No one mentioned the TAX advantages to leasing!!
I own a small business (unrelated to real estate) and have leased a car throughout my time in business (17 years). The tax benefit is that you can expense your entire lease payment off your top line taxes, whereas with a loan you can only expense the miles/depreciation. The lease begins to make more and more sense the more your yearly income is, and the more expensive the lease is. Thats why high income folks like doctors and lawyers etc are always driving brand new cars. They aren't idiots right? So how does the math work?
Lets say you make $60k a year and you lease a car for $500 a month ($6k a year). That $6k is expensed from your $60k income reducing your income to $54k. To figure out how much you saved you would calculated your taxes owed at $60k and then calculate your tax owed on $54k and subtract it from the first number. So what would the EFFECTIVE cost of your lease actually be? Its actually $6k (yearly lease) minus your tax savings. The result is what you ACTUALLY pay to drive that new car. You can ballpark this math by simply calculating the net amount through your tax bracket pecentage. So if you are in the 22% tax bracket, you subtract 22% of the lease payment. So you are only really paying 78% of that lease payment and the rest is savings from the tax benefit.

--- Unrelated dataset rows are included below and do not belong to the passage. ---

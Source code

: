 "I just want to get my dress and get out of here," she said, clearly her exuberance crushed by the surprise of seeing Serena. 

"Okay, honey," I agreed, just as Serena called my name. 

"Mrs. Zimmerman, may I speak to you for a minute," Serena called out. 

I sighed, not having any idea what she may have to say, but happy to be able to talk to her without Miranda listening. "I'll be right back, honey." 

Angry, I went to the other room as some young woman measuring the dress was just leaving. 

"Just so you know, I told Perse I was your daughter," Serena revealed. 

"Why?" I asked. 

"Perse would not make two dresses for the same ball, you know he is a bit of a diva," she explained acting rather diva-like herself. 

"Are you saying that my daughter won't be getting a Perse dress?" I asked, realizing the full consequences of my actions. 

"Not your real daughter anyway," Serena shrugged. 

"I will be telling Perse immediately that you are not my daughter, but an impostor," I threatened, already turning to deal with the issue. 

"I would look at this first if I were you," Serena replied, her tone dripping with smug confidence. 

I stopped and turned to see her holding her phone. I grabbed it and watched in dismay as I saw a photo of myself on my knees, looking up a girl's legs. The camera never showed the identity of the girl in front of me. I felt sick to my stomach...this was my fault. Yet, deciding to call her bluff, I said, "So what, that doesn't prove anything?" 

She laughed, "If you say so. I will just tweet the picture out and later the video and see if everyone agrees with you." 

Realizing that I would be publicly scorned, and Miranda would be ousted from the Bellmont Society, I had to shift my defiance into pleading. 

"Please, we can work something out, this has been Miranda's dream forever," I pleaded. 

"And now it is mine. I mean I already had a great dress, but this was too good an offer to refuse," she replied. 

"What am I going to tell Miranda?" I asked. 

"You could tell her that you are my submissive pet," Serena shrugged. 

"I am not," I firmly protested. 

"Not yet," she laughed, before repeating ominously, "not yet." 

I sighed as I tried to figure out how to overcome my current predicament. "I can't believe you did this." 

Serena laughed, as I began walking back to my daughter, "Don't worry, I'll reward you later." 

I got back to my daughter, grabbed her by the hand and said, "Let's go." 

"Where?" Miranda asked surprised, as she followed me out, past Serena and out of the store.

It makes even more sense if you make lots of money and you are in the highest tax bracket. Imagine 37% tax benefit taken off your lease payment. a $1,000 a month lease on a fancy BMW X5 would cost you only $630 a month once you factor in the tax advantages. If you pulled up at a traffic light next to someone with an X5 that they bought on a loan, their payment is most likely more like $1,500 a month or more. Your NET expense is $630 a month and you drive the same car!
The last point on taxes sometimes makes a HUGE difference for people. for the tax year 2018 If your taxable income after all expensing is $77,401 because you don't have a lease payment to expense, your tax bracket is 22%. If you have $10,000 a year in lease payments your taxable income is $67,401 and now you are in the 12% tax bracket.
Disclaimer, I am not an accountant and there could be things wrong with this math. But this is how I have always understood it.